» **TO DO**
Look through the lines below and extract each one that contains "problem".

══ EXTRACTED RECORDS ══

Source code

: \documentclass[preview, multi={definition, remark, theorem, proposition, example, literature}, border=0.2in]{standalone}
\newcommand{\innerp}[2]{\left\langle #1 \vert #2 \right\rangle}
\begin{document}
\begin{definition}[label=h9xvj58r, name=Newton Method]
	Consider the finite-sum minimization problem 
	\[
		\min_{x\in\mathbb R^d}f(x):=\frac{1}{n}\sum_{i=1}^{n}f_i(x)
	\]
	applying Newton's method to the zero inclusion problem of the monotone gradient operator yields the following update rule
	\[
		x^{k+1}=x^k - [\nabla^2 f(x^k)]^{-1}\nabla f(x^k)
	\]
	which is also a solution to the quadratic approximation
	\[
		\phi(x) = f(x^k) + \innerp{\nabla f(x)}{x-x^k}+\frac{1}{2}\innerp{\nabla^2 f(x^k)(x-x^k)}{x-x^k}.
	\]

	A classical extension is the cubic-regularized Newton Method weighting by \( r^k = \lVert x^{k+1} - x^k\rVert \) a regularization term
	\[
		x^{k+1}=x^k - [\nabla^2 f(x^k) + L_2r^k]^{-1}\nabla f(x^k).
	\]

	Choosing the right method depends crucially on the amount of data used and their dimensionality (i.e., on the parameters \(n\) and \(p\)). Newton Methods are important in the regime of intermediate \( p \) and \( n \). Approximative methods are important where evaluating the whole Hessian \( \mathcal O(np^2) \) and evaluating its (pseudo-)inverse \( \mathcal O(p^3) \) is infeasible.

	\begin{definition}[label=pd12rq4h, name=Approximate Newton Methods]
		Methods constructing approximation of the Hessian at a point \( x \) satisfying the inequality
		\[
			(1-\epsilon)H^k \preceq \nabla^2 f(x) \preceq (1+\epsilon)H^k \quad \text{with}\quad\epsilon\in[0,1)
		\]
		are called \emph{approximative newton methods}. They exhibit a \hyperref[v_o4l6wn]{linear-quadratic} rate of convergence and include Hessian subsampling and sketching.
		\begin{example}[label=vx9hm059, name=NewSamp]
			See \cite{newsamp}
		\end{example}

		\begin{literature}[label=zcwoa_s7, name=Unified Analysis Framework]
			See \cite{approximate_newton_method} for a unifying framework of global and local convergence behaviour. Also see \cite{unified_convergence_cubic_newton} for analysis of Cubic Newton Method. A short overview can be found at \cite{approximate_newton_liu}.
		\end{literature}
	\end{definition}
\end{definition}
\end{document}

═══

» **SOLUTION**
	Consider the finite-sum minimization problem 
	applying Newton's method to the zero inclusion problem of the monotone gradient operator yields the following update rule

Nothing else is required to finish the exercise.